### WORK REQUEST
Return only the stretch of the material below that begins with the line containing "dst_addr : 8" and ends with the line containing "## Implementing with Modern Tools", exactly; both of those lines belong to it.

### EXERCISE MATERIAL
....

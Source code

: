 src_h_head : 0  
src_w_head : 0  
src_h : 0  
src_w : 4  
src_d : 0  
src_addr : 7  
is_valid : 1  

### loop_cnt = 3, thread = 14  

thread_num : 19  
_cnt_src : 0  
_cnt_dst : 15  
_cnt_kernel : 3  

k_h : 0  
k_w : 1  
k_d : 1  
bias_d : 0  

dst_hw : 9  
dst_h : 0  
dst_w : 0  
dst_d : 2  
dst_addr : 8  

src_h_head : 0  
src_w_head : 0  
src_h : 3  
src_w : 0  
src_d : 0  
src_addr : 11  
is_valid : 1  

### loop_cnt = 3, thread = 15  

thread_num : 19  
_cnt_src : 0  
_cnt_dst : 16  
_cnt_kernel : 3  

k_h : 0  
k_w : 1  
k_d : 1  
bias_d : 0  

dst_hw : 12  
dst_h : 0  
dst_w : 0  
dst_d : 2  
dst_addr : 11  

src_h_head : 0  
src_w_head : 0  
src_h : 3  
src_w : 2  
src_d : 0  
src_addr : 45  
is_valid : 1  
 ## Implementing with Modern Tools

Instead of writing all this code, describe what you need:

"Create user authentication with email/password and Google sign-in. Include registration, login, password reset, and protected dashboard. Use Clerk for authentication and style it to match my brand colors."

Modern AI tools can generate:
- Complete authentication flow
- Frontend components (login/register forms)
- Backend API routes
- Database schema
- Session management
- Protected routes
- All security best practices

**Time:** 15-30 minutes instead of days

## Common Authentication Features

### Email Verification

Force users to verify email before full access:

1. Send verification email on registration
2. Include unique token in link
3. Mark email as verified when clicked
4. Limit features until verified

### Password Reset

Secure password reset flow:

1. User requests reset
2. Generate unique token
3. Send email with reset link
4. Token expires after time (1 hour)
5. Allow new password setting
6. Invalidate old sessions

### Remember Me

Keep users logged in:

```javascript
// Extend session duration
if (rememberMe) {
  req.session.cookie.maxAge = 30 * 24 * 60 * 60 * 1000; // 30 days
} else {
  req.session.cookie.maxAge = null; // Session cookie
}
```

....

### WORKED SOLUTION
dst_addr : 8  

src_h_head : 0  
src_w_head : 0  
src_h : 3  
src_w : 0  
src_d : 0  
src_addr : 11  
is_valid : 1  

### loop_cnt = 3, thread = 15  

thread_num : 19  
_cnt_src : 0  
_cnt_dst : 16  
_cnt_kernel : 3  

k_h : 0  
k_w : 1  
k_d : 1  
bias_d : 0  

dst_hw : 12  
dst_h : 0  
dst_w : 0  
dst_d : 2  
dst_addr : 11  

src_h_head : 0  
src_w_head : 0  
src_h : 3  
src_w : 2  
src_d : 0  
src_addr : 45  
is_valid : 1  
 ## Implementing with Modern Tools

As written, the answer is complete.